WHAT IS EXPECTED
Emit the data below verbatim, stripping out any pictures.

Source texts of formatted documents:
########################################
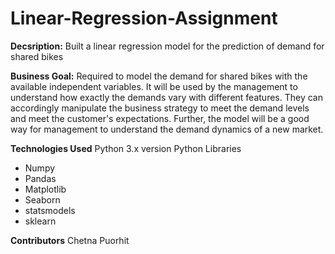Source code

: # Linear-Regression-Assignment
**Decsription:**
Built a linear regression model for the prediction of demand for shared bikes

**Business Goal:**
Required to model the demand for shared bikes with the available independent variables. It will be used by the management to understand how exactly the demands vary with different features. They can accordingly manipulate the business strategy to meet the demand levels and meet the customer's expectations. Further, the model will be a good way for management to understand the demand dynamics of a new market. 

**Technologies Used** 
Python 3.x version
  Python Libraries
  - Numpy
  - Pandas
  - Matplotlib 
  - Seaborn
  - statsmodels
  - sklearn
    
**Contributors**
Chetna Puorhit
########################################
ANSWER AREA
Source code

: # Linear-Regression-Assignment
**Decsription:**
Built a linear regression model for the prediction of demand for shared bikes

**Business Goal:**
Required to model the demand for shared bikes with the available independent variables. It will be used by the management to understand how exactly the demands vary with different features. They can accordingly manipulate the business strategy to meet the demand levels and meet the customer's expectations. Further, the model will be a good way for management to understand the demand dynamics of a new market. 

**Technologies Used** 
Python 3.x version
  Python Libraries
  - Numpy
  - Pandas
  - Matplotlib 
  - Seaborn
  - statsmodels
  - sklearn
    
**Contributors**
Chetna Puorhit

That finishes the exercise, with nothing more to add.